Prompt: Look through the entries below and report every line that has "center".

Source data:
++++++++++++++++++++
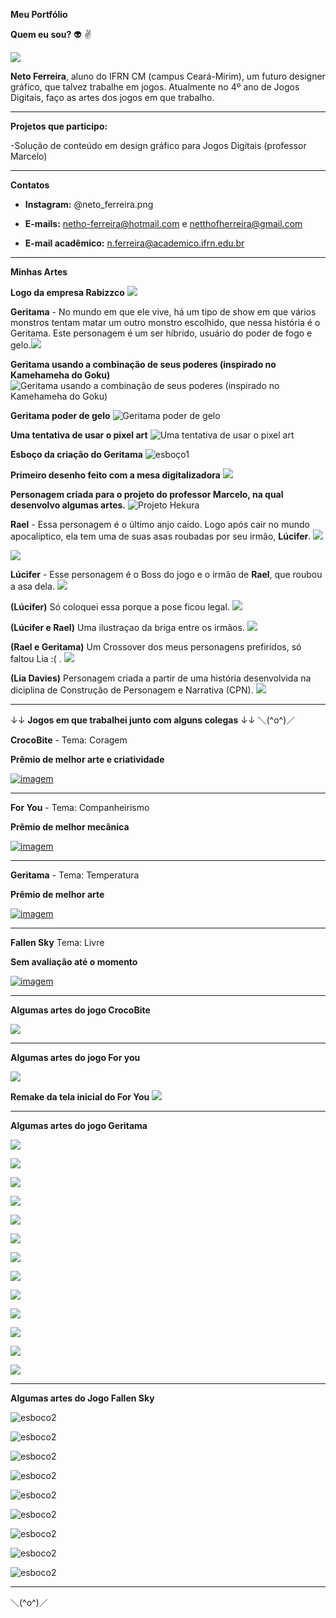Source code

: **Meu Portfólio**

**Quem eu sou?** :alien: :v:

![](eu.png) 

**Neto Ferreira**, aluno do IFRN CM (campus Ceará-Mirim), um futuro designer gráfico, que talvez trabalhe em jogos. Atualmente no 4º ano de Jogos Digitais, faço as artes dos jogos em que trabalho. 

----------------------------------------------------------------------------------------------------------------------------------------

**Projetos que participo:**

-Solução de conteúdo em design gráfico para Jogos Digitais (professor Marcelo)

----------------------------------------------------------------------------------------------------------------------------------------

**Contatos**

- **Instagram:** @neto_ferreira.png

- **E-mails:** netho-ferreira@hotmail.com e netthofherreira@gmail.com

- **E-mail acadêmico:** n.ferreira@academico.ifrn.edu.br

----------------------------------------------------------------------------------------------------------------------------------------

**Minhas Artes**

**Logo da empresa Rabizzco**
![](caneca.png)

**Geritama** - No mundo em que ele vive, há um tipo de show em que vários monstros tentam matar um outro monstro escolhido, que nessa história é o Geritama. Este personagem é um ser híbrido, usuário do poder de fogo e gelo.![](geri_costas.jpg)

**Geritama usando a combinação de seus poderes (inspirado no Kamehameha do Goku)**
![Geritama usando a combinação de seus poderes (inspirado no Kamehameha do Goku)](geritama_kamehameha.jpeg)

**Geritama poder de gelo**
![Geritama poder de gelo](geritama_poder.jpeg)

**Uma tentativa de usar o pixel art**
![Uma tentativa de usar o pixel art](geritama_pixel.jpeg)

**Esboço da criação do Geritama**
![esboço1](geritama_tela.jpeg)

**Primeiro desenho feito com a mesa digitalizadora**
![](rascunho.png)

**Personagem criada para o projeto do professor Marcelo, na qual desenvolvo algumas artes.** 
![Projeto Hekura](hekura_projeto.jpg)

**Rael** - Essa personagem é o último anjo caído. Logo após cair no mundo apocalíptico, ela tem uma de suas asas roubadas por seu irmão, **Lúcifer**.
![](anjo.jpeg)

![](m.jpg)

**Lúcifer** - Esse personagem é o Boss do jogo e o irmão de **Rael**, que roubou a asa dela.
![](lu.jpg)

**(Lúcifer)** Só coloquei essa porque a pose ficou legal.
![](j.jpg)

**(Lúcifer e Rael)** Uma ilustraçao da briga entre os irmãos.
![](lu_Rael.jpeg)

**(Rael e Geritama)** Um Crossover dos meus personagens prefiridos, só faltou Lia :( .
![](geri_rael.jpeg)

**(Lia Davies)** Personagem criada a partir de uma história desenvolvida na diciplina de Construção de Personagem e Narrativa (CPN).
![](Lia_tec.jpeg)

----------------------------------------------------------------------------------------------------------------------------------------

↓↓ **Jogos em que trabalhei junto com alguns colegas** ↓↓ ＼(^o^)／



**CrocoBite** - Tema: Coragem

**Prêmio de melhor arte e criatividade**

<a href="https://danilo25.github.io/CrocoBite/" target="_blank"> ![imagem](croco.jpg) </a>

----------------------------------------------------------------------------------------------------------------------------------------

**For You** - Tema: Companheirismo

**Prêmio de melhor mecânica**

<a href="https://raixasantos.github.io/ForU/" target="_blank"> ![imagem](inicial.png) </a>


----------------------------------------------------------------------------------------------------------------------------------------

**Geritama** - Tema: Temperatura

**Prêmio de melhor arte**

<a href="https://tawanferreira10.github.io/geritama/" target="_blank"> ![imagem](tela_inicial_geritama.gif) </a>

----------------------------------------------------------------------------------------------------------------------------------------

**Fallen Sky** Tema: Livre

**Sem avaliação até o momento**

<a href="https://hadssajordana7.github.io/fallensky/" target="_blank"> ![imagem](olhos_piscando.gif	) </a>

----------------------------------------------------------------------------------------------------------------------------------------

**Algumas artes do jogo CrocoBite**

![](boca_aberta.png)

----------------------------------------------------------------------------------------------------------------------------------------

**Algumas artes do jogo For you**

![](help.png)

**Remake da tela inicial do For You**
![](ff.jpg)

----------------------------------------------------------------------------------------------------------------------------------------

**Algumas artes do jogo Geritama**

![](pergunta.png)

![](respota.png)

![](opora.png)

![](run_geri.gif)

![](p.jpg)

![](pulo_geri.gif)

![](fogo.gif)

![](gelo.gif)

![](estranho.png)

![](lobo_run.gif)

![](000.png)

![](mon_1.gif)

![](mons_2.gif)

----------------------------------------------------------------------------------------------------------------------------------------

**Algumas artes do Jogo Fallen Sky**

![esboco2](anjo_correndo.gif)

![esboco2](idle.gif)

![esboco2](pulo.gif)

![esboco2](ataque_rael_1.gif)

![esboco2](n.gif)

![esboco2](especial.gif)

![esboco2](run_lu.gif)

![esboco2](ataque_lu_1.gif)

![esboco2](ataque_lu_2.gif)

---------------------------------------------------------------------------------------------------------------------------------------

＼(^o^)／
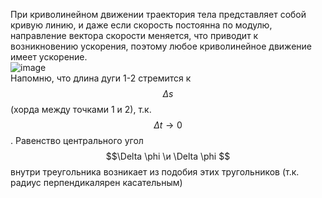 При криволинейном движении траектория тела представляет собой кривую линию, и даже если скорость постоянна по модулю, направление вектора скорости меняется, что приводит к возникновению ускорения, поэтому любое криволинейное движение имеет ускорение.  
![image](https://github.com/user-attachments/assets/cc0c4b4e-5f56-4029-85e4-814751d4ca7d)  
Напомню, что длина дуги 1-2 стремится к $$\Delta s$$ (хорда между точками 1 и 2), т.к. $$\Delta t \rightarrow 0$$. Равенство центрального угол $$\Delta \phi \и \Delta \phi $$ внутри треугольника возникает из подобия этих тругольников (т.к. радиус перпендикалярен касательным)

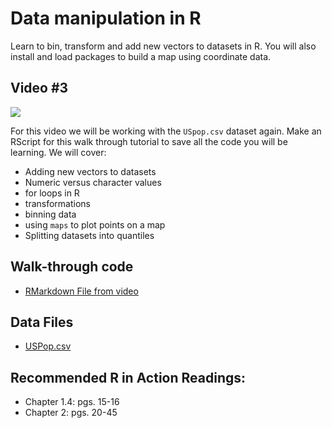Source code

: # Data manipulation in R

Learn to bin, transform and add new vectors to datasets in R. You will also install and load packages to build a map using coordinate data.

## Video #3

[![](https://github.com/StevisonLab/R-Mini-Course/blob/main/mq3.jpeg)](https://youtu.be/A8vYpOiyAg8)

For this video we will be working with the `USpop.csv` dataset again. Make an RScript for this walk through tutorial to save all the code you will be learning. We will cover:

* Adding new vectors to datasets
* Numeric versus character values
* for loops in R
* transformations
* binning data
* using `maps` to plot points on a map
* Splitting datasets into quantiles

## Walk-through code

* [RMarkdown File from video](https://github.com/StevisonLab/R-Mini-Course/blob/main/datafiles/4.03.Data_Manipulation_in_R.Rmd)

## Data Files

* [USPop.csv](https://github.com/StevisonLab/R-Mini-Course/blob/main/datafiles/USPop.csv)

## Recommended R in Action Readings:
* Chapter 1.4: pgs. 15-16
* Chapter 2: pgs. 20-45
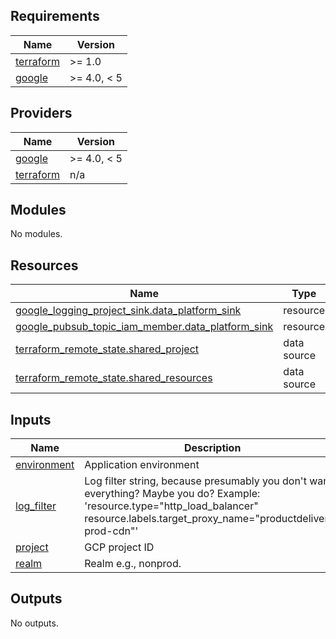 ## Requirements

| Name | Version |
|------|---------|
| <a name="requirement_terraform"></a> [terraform](#requirement\_terraform) | >= 1.0 |
| <a name="requirement_google"></a> [google](#requirement\_google) | >= 4.0, < 5 |

## Providers

| Name | Version |
|------|---------|
| <a name="provider_google"></a> [google](#provider\_google) | >= 4.0, < 5 |
| <a name="provider_terraform"></a> [terraform](#provider\_terraform) | n/a |

## Modules

No modules.

## Resources

| Name | Type |
|------|------|
| [google_logging_project_sink.data_platform_sink](https://registry.terraform.io/providers/hashicorp/google/latest/docs/resources/logging_project_sink) | resource |
| [google_pubsub_topic_iam_member.data_platform_sink](https://registry.terraform.io/providers/hashicorp/google/latest/docs/resources/pubsub_topic_iam_member) | resource |
| [terraform_remote_state.shared_project](https://registry.terraform.io/providers/hashicorp/terraform/latest/docs/data-sources/remote_state) | data source |
| [terraform_remote_state.shared_resources](https://registry.terraform.io/providers/hashicorp/terraform/latest/docs/data-sources/remote_state) | data source |

## Inputs

| Name | Description | Type | Default | Required |
|------|-------------|------|---------|:--------:|
| <a name="input_environment"></a> [environment](#input\_environment) | Application environment | `string` | n/a | yes |
| <a name="input_log_filter"></a> [log\_filter](#input\_log\_filter) | Log filter string, because presumably you don't want everything? Maybe you do? Example: 'resource.type="http\_load\_balancer" resource.labels.target\_proxy\_name="productdelivery-prod-cdn"' | `string` | n/a | yes |
| <a name="input_project"></a> [project](#input\_project) | GCP project ID | `string` | n/a | yes |
| <a name="input_realm"></a> [realm](#input\_realm) | Realm e.g., nonprod. | `string` | n/a | yes |

## Outputs

No outputs.
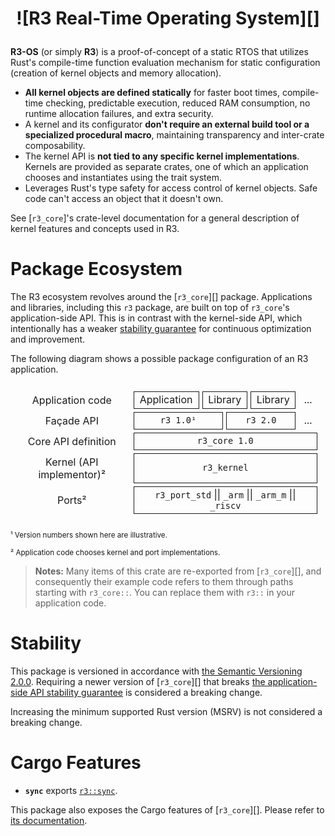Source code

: <h1 align="center" style="border: none">

![R3 Real-Time Operating System][]

</h1>

<style type="text/css">
body.theme-dark h1 img:nth-of-type(1) { filter: brightness(8) hue-rotate(-120deg) invert(90%) saturate(2.8) brightness(1); }
body.theme-ayu h1 img:nth-of-type(1) { filter: brightness(8) hue-rotate(-120deg) invert(90%) saturate(2.8) brightness(0.9); }
</style>

**R3-OS** (or simply **R3**) is a proof-of-concept of a static RTOS that utilizes Rust's compile-time function evaluation mechanism for static configuration (creation of kernel objects and memory allocation).

- **All kernel objects are defined statically** for faster boot times, compile-time checking, predictable execution, reduced RAM consumption, no runtime allocation failures, and extra security.
- A kernel and its configurator **don't require an external build tool or a specialized procedural macro**, maintaining transparency and inter-crate composability.
- The kernel API is **not tied to any specific kernel implementations**. Kernels are provided as separate crates, one of which an application chooses and instantiates using the trait system.
- Leverages Rust's type safety for access control of kernel objects. Safe code can't access an object that it doesn't own.

See [`r3_core`]'s crate-level documentation for a general description of kernel features and concepts used in R3.

<!-- Display a "some Cargo features are disabled" warning in the documentation so that the user can know some items are missing for that reason. But we don't want this message to be displayed when someone is viewing `lib.md` directly, so the actual message is rendered by CSS. -->
<div class="admonition-follows"></div>
<blockquote class="disabled-feature-warning"><p><span></span><code></code></p></blockquote>

# Package Ecosystem

The R3 ecosystem revolves around the [`r3_core`][] package. Applications and libraries, including this `r3` package, are built on top of `r3_core`'s application-side API. This is in contrast with the kernel-side API, which intentionally has a weaker [stability guarantee] for continuous optimization and improvement.

The following diagram shows a possible package configuration of an R3 application.

<div class="package-ecosystem-table-wrap">
    <table class="package-ecosystem-table" align="center">
        <tr>
            <th>Application code</th>
            <td colspan="2">Application</td>
            <td colspan="2">Library</td>
            <td colspan="2">Library</td>
            <td class="noborder">...</td>
        </tr>
        <tr>
            <th>Façade API</th>
            <td colspan="3"><code>r3 1.0¹</code></td>
            <td colspan="3"><code>r3 2.0</code></td>
            <td class="noborder">...</td>
        </tr>
        <tr>
            <th>Core API definition</th>
            <td colspan="7"><code>r3_core 1.0</code></td>
        </tr>
        <tr>
            <th>Kernel (API implementor)²</th>
            <td colspan="7"><code>r3_kernel</code></td>
        </tr>
        <tr>
            <th>Ports²</th>
            <td colspan="7"><code>r3_port_std</code> || <code>_arm</code> || <code>_arm_m</code> || <code>_riscv</code></td>
        </tr>
    </table>
</div>

<sub>¹ Version numbers shown here are illustrative.</sub>

<sub>² Application code chooses kernel and port implementations.</sub>

<style type="text/css">
.package-ecosystem-table-wrap { text-align: center; }
.package-ecosystem-table {
    border-collapse: separate; border-spacing: 5px !important;
    margin: 0.5em auto !important; width: auto !important; display: inline-block !important;
    padding-right: 0.5em;
}
.package-ecosystem-table td { border: 0.5px currentColor solid !important; text-align: center; vertical-align: middle }
.package-ecosystem-table td.noborder,
.package-ecosystem-table th { border: none !important; font-weight: normal; }
</style>

<div class="admonition-follows"></div>

> **Notes:** Many items of this crate are re-exported from [`r3_core`][], and consequently their example code refers to them through paths starting with `r3_core::`. You can replace them with `r3::` in your application code.

[stability guarantee]: r3_core#stability


# Stability

This package is versioned in accordance with [the Semantic Versioning 2.0.0][]. Requiring a newer version of [`r3_core`][] that breaks [the application-side API stability guarantee][] is considered a breaking change.

Increasing the minimum supported Rust version (MSRV) is not considered a breaking change.

[the Semantic Versioning 2.0.0]: https://semver.org/
[the application-side API stability guarantee]: r3_core#stability


# Cargo Features

 - **`sync`** exports [`r3::sync`](crate::sync).

This package also exposes the Cargo features of [`r3_core`][]. Please refer to [its documentation][1].

[1]: r3_core#cargo-features
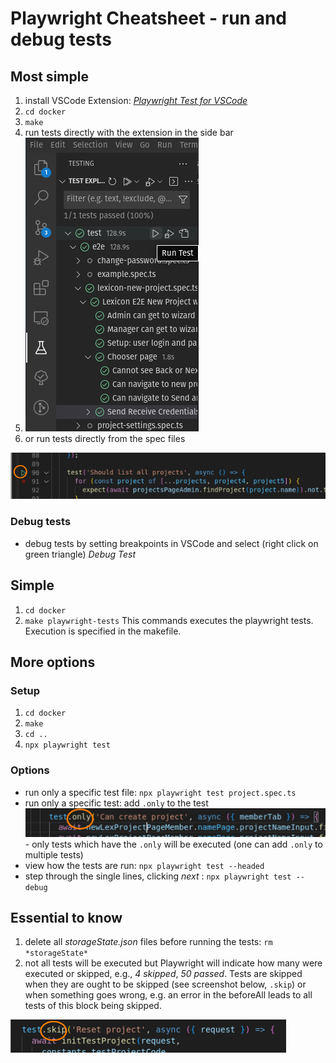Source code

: # Playwright Cheatsheet - run and debug tests

## Most simple

1. install VSCode Extension: [_Playwright Test for VSCode_](https://marketplace.visualstudio.com/items?itemName=ms-playwright.playwright)
1. `cd docker`
1. `make`
1. run tests directly with the extension in the side bar
1. ![Screenshot showing VSCode Playwright extension](playwright_extension_sidebar.png "Playwright Test for VSCode")
1. or run tests directly from the spec files

![Screenshot showing extension in the file](playwright_extension_in_test_file.png)

### Debug tests

- debug tests by setting breakpoints in VSCode and select (right click on green triangle) _Debug Test_

## Simple

1. `cd docker`
1. `make playwright-tests`
   This commands executes the playwright tests. Execution is specified in the makefile.

## More options

### Setup

1. `cd docker`
1. `make`
1. `cd ..`
1. `npx playwright test`

### Options

- run only a specific test file: `npx playwright test project.spec.ts`
- run only a specific test: add `.only` to the test
  ![Screenshot showing how to add .only to a test](debugging_dot_only.png) - only tests which have the `.only` will be executed (one can add `.only` to multiple tests)
- view how the tests are run: `npx playwright test --headed`
- step through the single lines, clicking _next_ : `npx playwright test --debug`

## Essential to know

1. delete all _storageState.json_ files before running the tests: `rm *storageState*`
1. not all tests will be executed but Playwright will indicate how many were executed or skipped, e.g., _4 skipped_, _50 passed_. Tests are skipped when they are ought to be skipped (see screenshot below, `.skip`) or when something goes wrong, e.g. an error in the beforeAll leads to all tests of this block being skipped.

![Screenshot showing how to add .skip to a test](debugging_dot_skip.png)
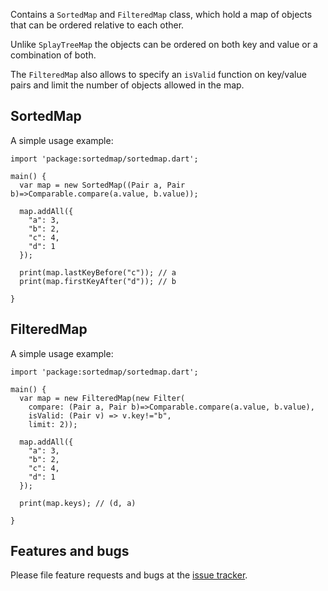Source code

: 
Contains a `SortedMap` and `FilteredMap` class, which hold a map of objects that can be ordered relative to each other.

Unlike `SplayTreeMap` the objects can be ordered on both key and value or a combination of both.

The `FilteredMap` also allows to specify an `isValid` function on key/value pairs and limit the number of objects 
allowed in the map.


## SortedMap

A simple usage example:

    import 'package:sortedmap/sortedmap.dart';

    main() {
      var map = new SortedMap((Pair a, Pair b)=>Comparable.compare(a.value, b.value));
      
      map.addAll({
        "a": 3,
        "b": 2,
        "c": 4,
        "d": 1
      });
      
      print(map.lastKeyBefore("c")); // a
      print(map.firstKeyAfter("d")); // b
      
    }

## FilteredMap

A simple usage example:

    import 'package:sortedmap/sortedmap.dart';

    main() {
      var map = new FilteredMap(new Filter(
        compare: (Pair a, Pair b)=>Comparable.compare(a.value, b.value),
        isValid: (Pair v) => v.key!="b",
        limit: 2));
      
      map.addAll({
        "a": 3,
        "b": 2,
        "c": 4,
        "d": 1
      });
      
      print(map.keys); // (d, a)
      
    }

## Features and bugs

Please file feature requests and bugs at the [issue tracker][tracker].

[tracker]: https://github.com/appsup-dart/sortedmap/issues
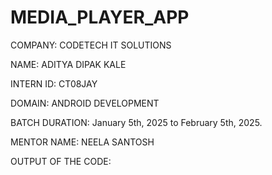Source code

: # MEDIA_PLAYER_APP

COMPANY: CODETECH IT SOLUTIONS

NAME: ADITYA DIPAK KALE

INTERN ID: CT08JAY

DOMAIN: ANDROID DEVELOPMENT

BATCH DURATION: January 5th, 2025 to February 5th, 2025.

MENTOR NAME: NEELA SANTOSH

OUTPUT OF THE CODE:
++++++++++++++++++++
Answer space:
: <h1 align="center" style="border: none">
    <table class="package-ecosystem-table" align="center">
.package-ecosystem-table-wrap { text-align: center; }
.package-ecosystem-table td { border: 0.5px currentColor solid !important; text-align: center; vertical-align: middle }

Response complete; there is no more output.